Species of shrub endemic to Victoria, Australia

Grevillea monslacana, commonly known as Lake Mountain grevillea, is a species of flowering plant in the family Proteaceae and is endemic to mountainous areas of eastern Victoria in Australia. It is a spreading to erect shrub with narrowly egg-shaped leaves and clusters of pink to reddish pink flowers.

==Description==
Grevillea monslacana is an erect to spreading shrub that typically grows to 1.5–3.5 m high, 1.5–3 m wide and has densely woolly-hairy branchlets. Its leaves are narrowly egg-shaped with the narrower end towards the base, sometimes narrowly elliptic, mostly 30–70 mm long and 8–15 mm wide. The upper surface of the leaves is usually glabrous, the lower surface silky-hairy, and the edges curved downwards. The flowers are arranged in sometimes branched clusters on a rachis 15–30 mm long and are pink to reddish-pink, rarely white, the pistil 18–23 mm long. Flowering occurs from October to April and the fruit is a faintly ridged follicle about 18 mm long.

==Taxonomy==
Grevillea monslacana was first formally described in 2000 by Val Stajsic and Bill Molyneux in the Flora of Australia from specimens collected in the Rubicon State Forest in 1995.

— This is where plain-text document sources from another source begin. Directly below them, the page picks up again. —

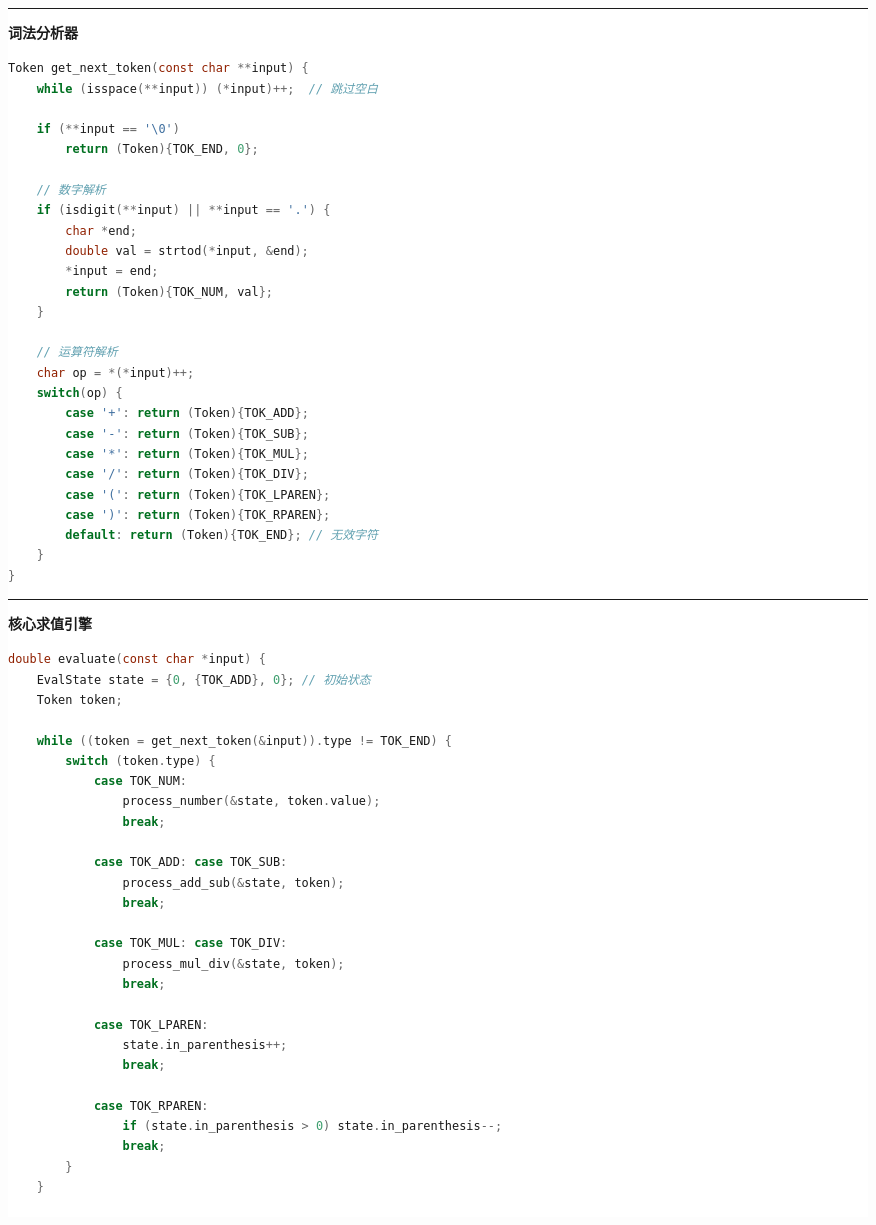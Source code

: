 
---

**词法分析器**

```c
Token get_next_token(const char **input) {
    while (isspace(**input)) (*input)++;  // 跳过空白
    
    if (**input == '\0') 
        return (Token){TOK_END, 0};
    
    // 数字解析
    if (isdigit(**input) || **input == '.') {
        char *end;
        double val = strtod(*input, &end);
        *input = end;
        return (Token){TOK_NUM, val};
    }
    
    // 运算符解析
    char op = *(*input)++;
    switch(op) {
        case '+': return (Token){TOK_ADD};
        case '-': return (Token){TOK_SUB};
        case '*': return (Token){TOK_MUL};
        case '/': return (Token){TOK_DIV};
        case '(': return (Token){TOK_LPAREN};
        case ')': return (Token){TOK_RPAREN};
        default: return (Token){TOK_END}; // 无效字符
    }
}
```

---

**核心求值引擎**

```c
double evaluate(const char *input) {
    EvalState state = {0, {TOK_ADD}, 0}; // 初始状态
    Token token;
    
    while ((token = get_next_token(&input)).type != TOK_END) {
        switch (token.type) {
            case TOK_NUM:
                process_number(&state, token.value);
                break;
                
            case TOK_ADD: case TOK_SUB:
                process_add_sub(&state, token);
                break;
                
            case TOK_MUL: case TOK_DIV:
                process_mul_div(&state, token);
                break;
                
            case TOK_LPAREN:
                state.in_parenthesis++;
                break;
                
            case TOK_RPAREN:
                if (state.in_parenthesis > 0) state.in_parenthesis--;
                break;
        }
    }
    
```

==Distribution and habitat==
Lake Mountain grevillea grows in wet forest and open woodland at altitudes between 1100 and 1400 m and occurs in the area north and north-east of Marysville.

==Conservation status==
Grevillea monslacana is listed as critically endangered in Victoria under the Flora and Fauna Guarantee Act 1988 and is listed as rare in Victoria on the Victorian Department of Sustainability and Environment's Advisory List of Rare Or Threatened Plants In Victoria.